The Cuban Conflict Observatory (Spanish: OCC) released its monthly report on monitored public protest demonstrations in Cuba during April 2021.

For the first time, public demonstrations of protest exceeded two hundred: 203. That amounts to 6 protests per day, compared to the 5 averaged last March. In September of last year ─in which there were only 42 protests─ the average was one per day. On the other hand, there have been 915 protests throughout Cuba since November, when the confrontation with the San Isidro Movement and the 27N began to escalate.

Despite the repressive wave, the militarization of the country, the Covid-related curfews, the house arrests of many activists and the extreme security measures around the celebration of the 8th congress of the PCC, public protests continued to grow in the month of April, the Cuban Conflict Observatory (OCC) points out in its latest monthly evaluation, noting that the regime has never tolerated dissent, but it is clearly incapable of extinguishing it, so the insubordination grows.

The Observatory’s “Conflictometer” specifies that the state of siege against dissidents intensified in the country in April. On the one hand, physical attacks escalated with acts of repudiation, beatings, arbitrary arrests, house arrest and death threats. On the other, they were attacked with communications cuts, destruction of their cell phones, assassinations of reputation in the mass media, illegal surveillance at the doors of their homes and threats against their children.

57% (117) of the protests in April were in rejection of police repression and abuse. This data confirms that, far from neutralizing the protests, the policy of repression multiplies them.

Despite all this pressure, April closed with a multiplication of the demonstrations. Many of them sought to support the hunger and thirst strike of Luis Manuel Otero Alcántara in demand of his rights as a citizen and artist, being the most significant that of April 30 on Obispo Street in Old Havana.

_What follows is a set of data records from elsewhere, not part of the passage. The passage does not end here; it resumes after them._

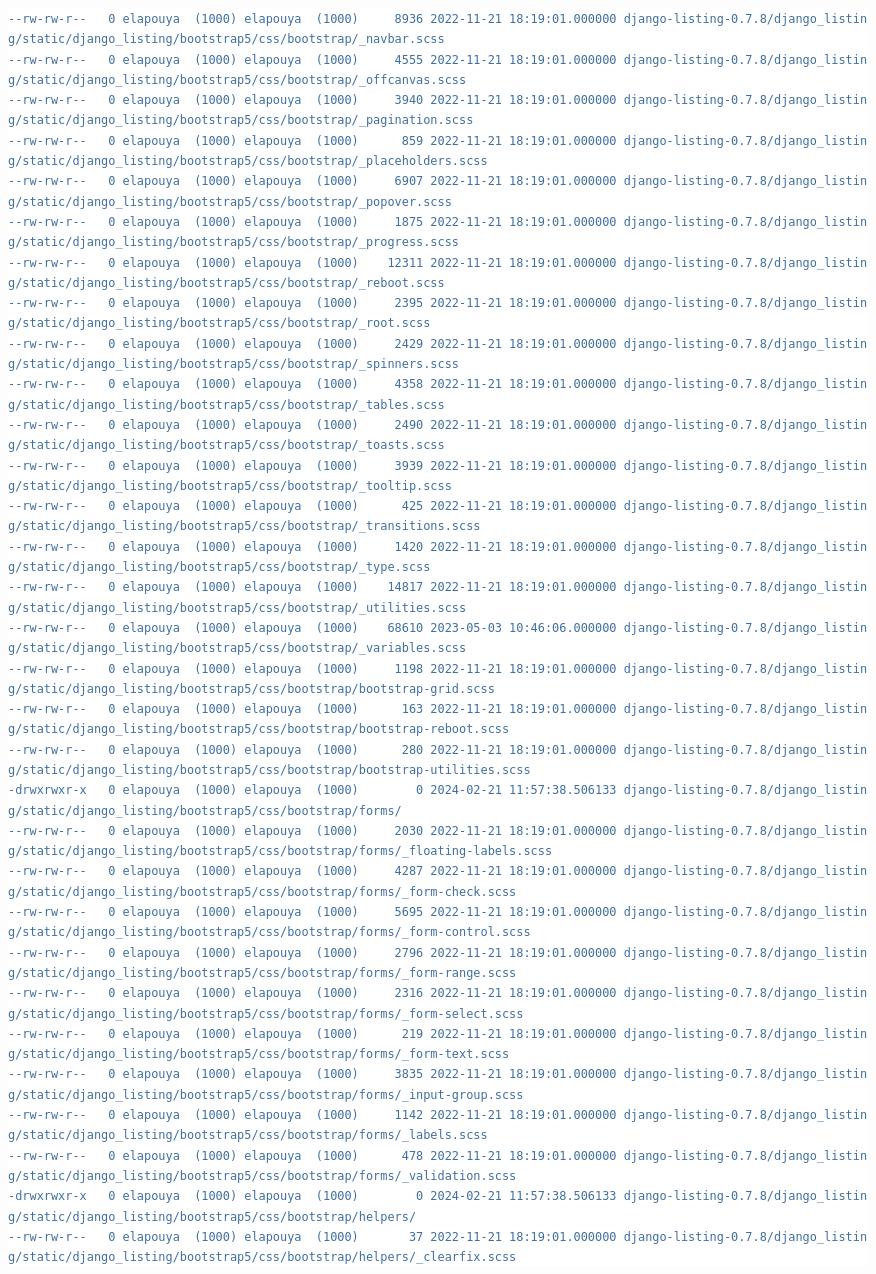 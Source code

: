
 ```diff
--rw-rw-r--   0 elapouya  (1000) elapouya  (1000)     8936 2022-11-21 18:19:01.000000 django-listing-0.7.8/django_listing/static/django_listing/bootstrap5/css/bootstrap/_navbar.scss
--rw-rw-r--   0 elapouya  (1000) elapouya  (1000)     4555 2022-11-21 18:19:01.000000 django-listing-0.7.8/django_listing/static/django_listing/bootstrap5/css/bootstrap/_offcanvas.scss
--rw-rw-r--   0 elapouya  (1000) elapouya  (1000)     3940 2022-11-21 18:19:01.000000 django-listing-0.7.8/django_listing/static/django_listing/bootstrap5/css/bootstrap/_pagination.scss
--rw-rw-r--   0 elapouya  (1000) elapouya  (1000)      859 2022-11-21 18:19:01.000000 django-listing-0.7.8/django_listing/static/django_listing/bootstrap5/css/bootstrap/_placeholders.scss
--rw-rw-r--   0 elapouya  (1000) elapouya  (1000)     6907 2022-11-21 18:19:01.000000 django-listing-0.7.8/django_listing/static/django_listing/bootstrap5/css/bootstrap/_popover.scss
--rw-rw-r--   0 elapouya  (1000) elapouya  (1000)     1875 2022-11-21 18:19:01.000000 django-listing-0.7.8/django_listing/static/django_listing/bootstrap5/css/bootstrap/_progress.scss
--rw-rw-r--   0 elapouya  (1000) elapouya  (1000)    12311 2022-11-21 18:19:01.000000 django-listing-0.7.8/django_listing/static/django_listing/bootstrap5/css/bootstrap/_reboot.scss
--rw-rw-r--   0 elapouya  (1000) elapouya  (1000)     2395 2022-11-21 18:19:01.000000 django-listing-0.7.8/django_listing/static/django_listing/bootstrap5/css/bootstrap/_root.scss
--rw-rw-r--   0 elapouya  (1000) elapouya  (1000)     2429 2022-11-21 18:19:01.000000 django-listing-0.7.8/django_listing/static/django_listing/bootstrap5/css/bootstrap/_spinners.scss
--rw-rw-r--   0 elapouya  (1000) elapouya  (1000)     4358 2022-11-21 18:19:01.000000 django-listing-0.7.8/django_listing/static/django_listing/bootstrap5/css/bootstrap/_tables.scss
--rw-rw-r--   0 elapouya  (1000) elapouya  (1000)     2490 2022-11-21 18:19:01.000000 django-listing-0.7.8/django_listing/static/django_listing/bootstrap5/css/bootstrap/_toasts.scss
--rw-rw-r--   0 elapouya  (1000) elapouya  (1000)     3939 2022-11-21 18:19:01.000000 django-listing-0.7.8/django_listing/static/django_listing/bootstrap5/css/bootstrap/_tooltip.scss
--rw-rw-r--   0 elapouya  (1000) elapouya  (1000)      425 2022-11-21 18:19:01.000000 django-listing-0.7.8/django_listing/static/django_listing/bootstrap5/css/bootstrap/_transitions.scss
--rw-rw-r--   0 elapouya  (1000) elapouya  (1000)     1420 2022-11-21 18:19:01.000000 django-listing-0.7.8/django_listing/static/django_listing/bootstrap5/css/bootstrap/_type.scss
--rw-rw-r--   0 elapouya  (1000) elapouya  (1000)    14817 2022-11-21 18:19:01.000000 django-listing-0.7.8/django_listing/static/django_listing/bootstrap5/css/bootstrap/_utilities.scss
--rw-rw-r--   0 elapouya  (1000) elapouya  (1000)    68610 2023-05-03 10:46:06.000000 django-listing-0.7.8/django_listing/static/django_listing/bootstrap5/css/bootstrap/_variables.scss
--rw-rw-r--   0 elapouya  (1000) elapouya  (1000)     1198 2022-11-21 18:19:01.000000 django-listing-0.7.8/django_listing/static/django_listing/bootstrap5/css/bootstrap/bootstrap-grid.scss
--rw-rw-r--   0 elapouya  (1000) elapouya  (1000)      163 2022-11-21 18:19:01.000000 django-listing-0.7.8/django_listing/static/django_listing/bootstrap5/css/bootstrap/bootstrap-reboot.scss
--rw-rw-r--   0 elapouya  (1000) elapouya  (1000)      280 2022-11-21 18:19:01.000000 django-listing-0.7.8/django_listing/static/django_listing/bootstrap5/css/bootstrap/bootstrap-utilities.scss
-drwxrwxr-x   0 elapouya  (1000) elapouya  (1000)        0 2024-02-21 11:57:38.506133 django-listing-0.7.8/django_listing/static/django_listing/bootstrap5/css/bootstrap/forms/
--rw-rw-r--   0 elapouya  (1000) elapouya  (1000)     2030 2022-11-21 18:19:01.000000 django-listing-0.7.8/django_listing/static/django_listing/bootstrap5/css/bootstrap/forms/_floating-labels.scss
--rw-rw-r--   0 elapouya  (1000) elapouya  (1000)     4287 2022-11-21 18:19:01.000000 django-listing-0.7.8/django_listing/static/django_listing/bootstrap5/css/bootstrap/forms/_form-check.scss
--rw-rw-r--   0 elapouya  (1000) elapouya  (1000)     5695 2022-11-21 18:19:01.000000 django-listing-0.7.8/django_listing/static/django_listing/bootstrap5/css/bootstrap/forms/_form-control.scss
--rw-rw-r--   0 elapouya  (1000) elapouya  (1000)     2796 2022-11-21 18:19:01.000000 django-listing-0.7.8/django_listing/static/django_listing/bootstrap5/css/bootstrap/forms/_form-range.scss
--rw-rw-r--   0 elapouya  (1000) elapouya  (1000)     2316 2022-11-21 18:19:01.000000 django-listing-0.7.8/django_listing/static/django_listing/bootstrap5/css/bootstrap/forms/_form-select.scss
--rw-rw-r--   0 elapouya  (1000) elapouya  (1000)      219 2022-11-21 18:19:01.000000 django-listing-0.7.8/django_listing/static/django_listing/bootstrap5/css/bootstrap/forms/_form-text.scss
--rw-rw-r--   0 elapouya  (1000) elapouya  (1000)     3835 2022-11-21 18:19:01.000000 django-listing-0.7.8/django_listing/static/django_listing/bootstrap5/css/bootstrap/forms/_input-group.scss
--rw-rw-r--   0 elapouya  (1000) elapouya  (1000)     1142 2022-11-21 18:19:01.000000 django-listing-0.7.8/django_listing/static/django_listing/bootstrap5/css/bootstrap/forms/_labels.scss
--rw-rw-r--   0 elapouya  (1000) elapouya  (1000)      478 2022-11-21 18:19:01.000000 django-listing-0.7.8/django_listing/static/django_listing/bootstrap5/css/bootstrap/forms/_validation.scss
-drwxrwxr-x   0 elapouya  (1000) elapouya  (1000)        0 2024-02-21 11:57:38.506133 django-listing-0.7.8/django_listing/static/django_listing/bootstrap5/css/bootstrap/helpers/
--rw-rw-r--   0 elapouya  (1000) elapouya  (1000)       37 2022-11-21 18:19:01.000000 django-listing-0.7.8/django_listing/static/django_listing/bootstrap5/css/bootstrap/helpers/_clearfix.scss
``` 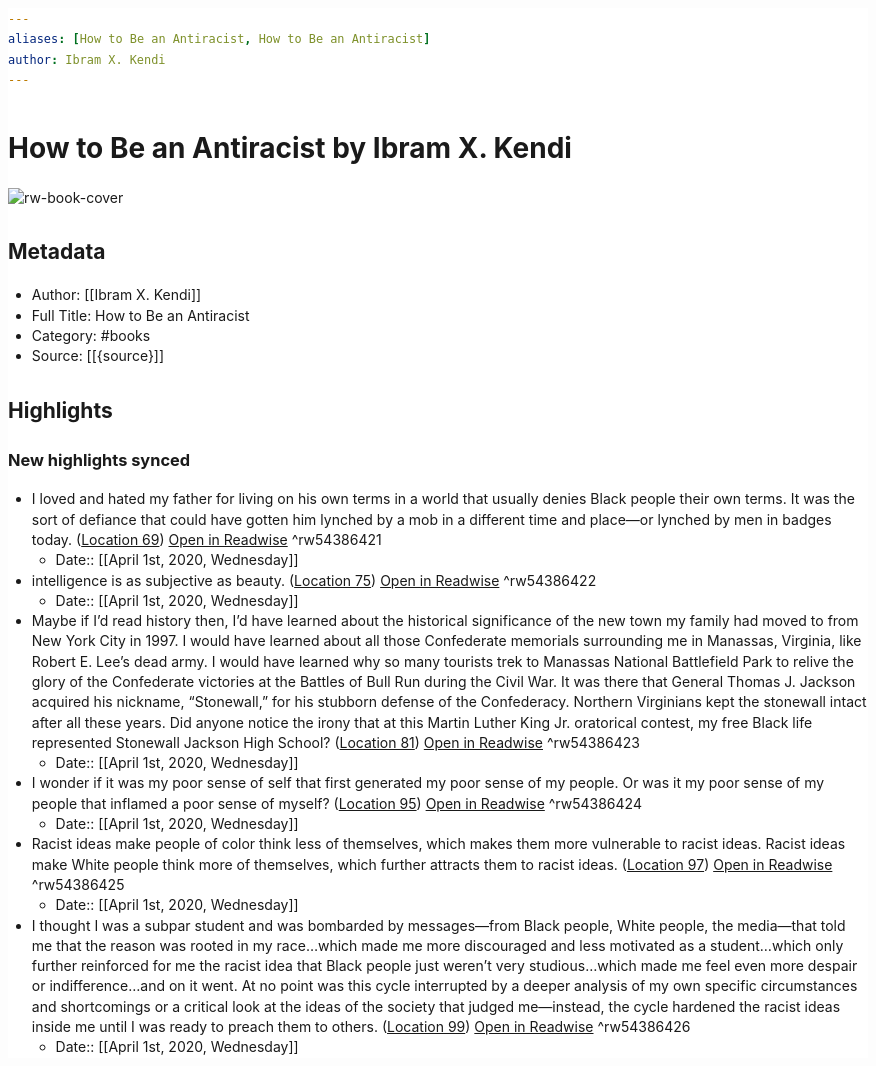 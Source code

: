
 ```yaml
---
aliases: [How to Be an Antiracist, How to Be an Antiracist]
author: Ibram X. Kendi
---
```

# How to Be an Antiracist by Ibram X. Kendi

![rw-book-cover](https://images-na.ssl-images-amazon.com/images/I/51gxJGlHZjL._SL200_.jpg)

## Metadata
- Author: [[Ibram X. Kendi]]
- Full Title: How to Be an Antiracist
- Category: #books
- Source: [[{source}]]

## Highlights
### New highlights synced
- I loved and hated my father for living on his own terms in a world that usually denies Black people their own terms. It was the sort of defiance that could have gotten him lynched by a mob in a different time and place—or lynched by men in badges today. ([Location 69](https://readwise.io/to_kindle?action=open&asin=B07D2364N5&location=69)) [Open in Readwise](https://readwise.io/open/54386421) ^rw54386421
    - Date:: [[April 1st, 2020, Wednesday]]
- intelligence is as subjective as beauty. ([Location 75](https://readwise.io/to_kindle?action=open&asin=B07D2364N5&location=75)) [Open in Readwise](https://readwise.io/open/54386422) ^rw54386422
    - Date:: [[April 1st, 2020, Wednesday]]
- Maybe if I’d read history then, I’d have learned about the historical significance of the new town my family had moved to from New York City in 1997. I would have learned about all those Confederate memorials surrounding me in Manassas, Virginia, like Robert E. Lee’s dead army. I would have learned why so many tourists trek to Manassas National Battlefield Park to relive the glory of the Confederate victories at the Battles of Bull Run during the Civil War. It was there that General Thomas J. Jackson acquired his nickname, “Stonewall,” for his stubborn defense of the Confederacy. Northern Virginians kept the stonewall intact after all these years. Did anyone notice the irony that at this Martin Luther King Jr. oratorical contest, my free Black life represented Stonewall Jackson High School? ([Location 81](https://readwise.io/to_kindle?action=open&asin=B07D2364N5&location=81)) [Open in Readwise](https://readwise.io/open/54386423) ^rw54386423
    - Date:: [[April 1st, 2020, Wednesday]]
- I wonder if it was my poor sense of self that first generated my poor sense of my people. Or was it my poor sense of my people that inflamed a poor sense of myself? ([Location 95](https://readwise.io/to_kindle?action=open&asin=B07D2364N5&location=95)) [Open in Readwise](https://readwise.io/open/54386424) ^rw54386424
    - Date:: [[April 1st, 2020, Wednesday]]
- Racist ideas make people of color think less of themselves, which makes them more vulnerable to racist ideas. Racist ideas make White people think more of themselves, which further attracts them to racist ideas. ([Location 97](https://readwise.io/to_kindle?action=open&asin=B07D2364N5&location=97)) [Open in Readwise](https://readwise.io/open/54386425) ^rw54386425
    - Date:: [[April 1st, 2020, Wednesday]]
- I thought I was a subpar student and was bombarded by messages—from Black people, White people, the media—that told me that the reason was rooted in my race…which made me more discouraged and less motivated as a student…which only further reinforced for me the racist idea that Black people just weren’t very studious…which made me feel even more despair or indifference…and on it went. At no point was this cycle interrupted by a deeper analysis of my own specific circumstances and shortcomings or a critical look at the ideas of the society that judged me—instead, the cycle hardened the racist ideas inside me until I was ready to preach them to others. ([Location 99](https://readwise.io/to_kindle?action=open&asin=B07D2364N5&location=99)) [Open in Readwise](https://readwise.io/open/54386426) ^rw54386426
    - Date:: [[April 1st, 2020, Wednesday]] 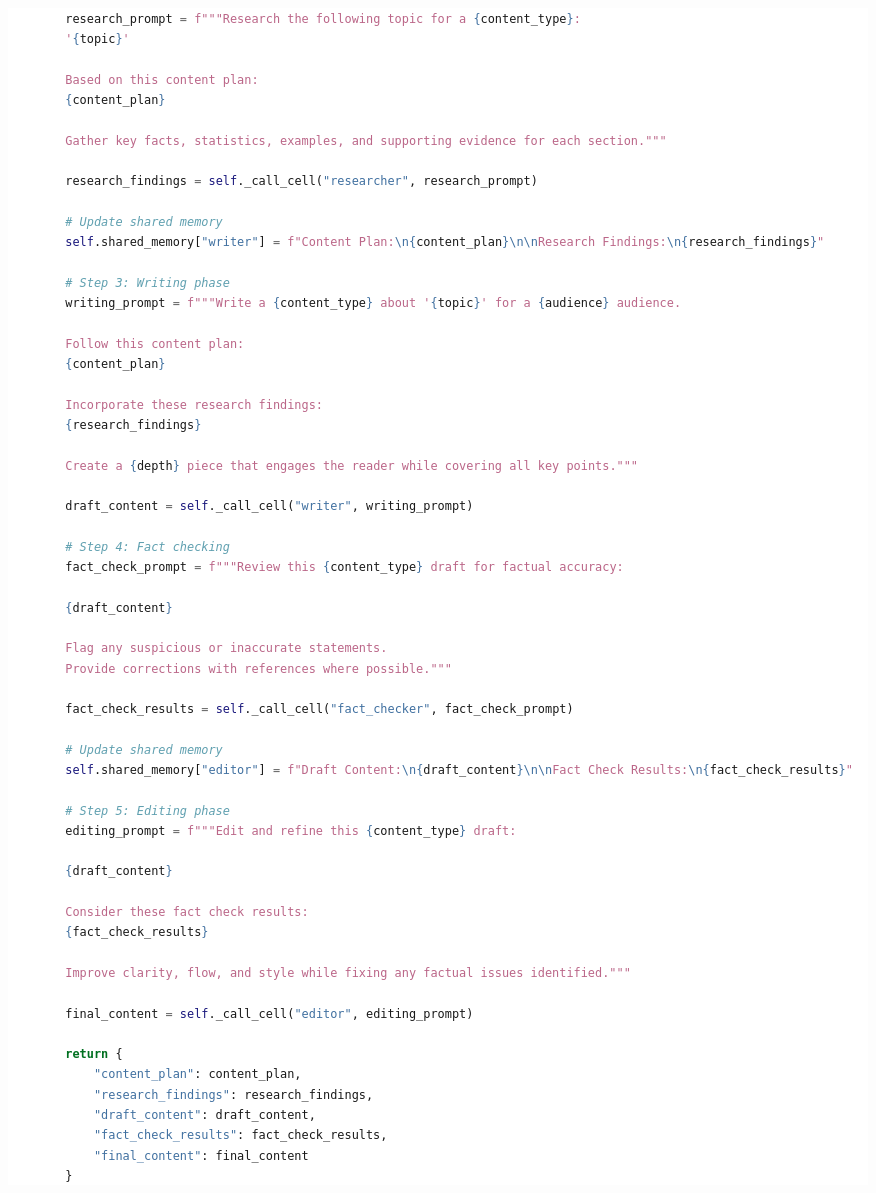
 ```python
        research_prompt = f"""Research the following topic for a {content_type}:
        '{topic}'
        
        Based on this content plan:
        {content_plan}
        
        Gather key facts, statistics, examples, and supporting evidence for each section."""
        
        research_findings = self._call_cell("researcher", research_prompt)
        
        # Update shared memory
        self.shared_memory["writer"] = f"Content Plan:\n{content_plan}\n\nResearch Findings:\n{research_findings}"
        
        # Step 3: Writing phase
        writing_prompt = f"""Write a {content_type} about '{topic}' for a {audience} audience.
        
        Follow this content plan:
        {content_plan}
        
        Incorporate these research findings:
        {research_findings}
        
        Create a {depth} piece that engages the reader while covering all key points."""
        
        draft_content = self._call_cell("writer", writing_prompt)
        
        # Step 4: Fact checking
        fact_check_prompt = f"""Review this {content_type} draft for factual accuracy:
        
        {draft_content}
        
        Flag any suspicious or inaccurate statements.
        Provide corrections with references where possible."""
        
        fact_check_results = self._call_cell("fact_checker", fact_check_prompt)
        
        # Update shared memory
        self.shared_memory["editor"] = f"Draft Content:\n{draft_content}\n\nFact Check Results:\n{fact_check_results}"
        
        # Step 5: Editing phase
        editing_prompt = f"""Edit and refine this {content_type} draft:
        
        {draft_content}
        
        Consider these fact check results:
        {fact_check_results}
        
        Improve clarity, flow, and style while fixing any factual issues identified."""
        
        final_content = self._call_cell("editor", editing_prompt)
        
        return {
            "content_plan": content_plan,
            "research_findings": research_findings,
            "draft_content": draft_content,
            "fact_check_results": fact_check_results,
            "final_content": final_content
        }
```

According to official government information, as the OCC was wrapping up its report the leader of the San Isidro Movement had been transferred ─after a week without eating or drinking─ to the Calixto García Hospital, where he is being held incommunicado. However, there is no proof of life of the activist or witnesses who have seen him enter that hospital. The “evidence” that the government has presented (a timeless video and a medical certificate that does not use professional language or bears the signature of any doctor) have triggered even more alarms and complaints. For all intents and purposes, up to the time of publication of this report, Luis Manuel can be considered to have been kidnapped.

Meanwhile, protests out of economic and social reasons in April (47, or 23%) were linked to the abusive imposition of fines, lack of medicines and housing, the increased cost of life due to the monetary unification and the expansion of the Covid-19 pandemic.

The situation of the pandemic has worsened, thus compounding the country’s socio-economic crisis. Such deterioration is coupled with the government’s refusal to purchase vaccines at affordable prices through the WHO COVAX mechanism, and its determination to develop indigenous shots which, even if they are able to produce them, is delaying the start of an immunization program on the island. Activists and disgruntled health personnel are peddling in pharmacies and hospitals flyers that read “Where is my vaccine?”

On the other hand, according to the OCC’s April “conflictometer”, the 8th Congress of the Communist Party of Cuba reflected ─vis-à-vis this heartbreaking landscape─ the disconnection from reality of that organization and its leaders. The fast-approaching famine, the collapse of the health and education systems, the failure of the country’s infrastructure – all of them transcendental issues for the ordinary citizen – were overlooked in favor of the hackneyed condemnations of imperialism and calls for ideological warfare.

Meanwhile, the number of workers and neighbors who refuse to collaborate with the repression is growing: judges who brush off convictions for “contempt” or admit habeas corpus for members of the opposition; teachers who refuse to participate in acts of repudiation. These events, among others, reflect a crescent bankruptcy of the regime’s ideological control and of certain components of the State’s repressive apparatus.

The situation ─concludes the April report from the Cuban Conflict Observatory─ is much more serious and uncertain than that of the so-called “special period” during the 1990s. This time it is not limited to an economic crisis, but it involves an ideological and political crisis as well. In this new context, any trivial incident might unleash an uncontrollable chain of events leading to the collapse of the regime.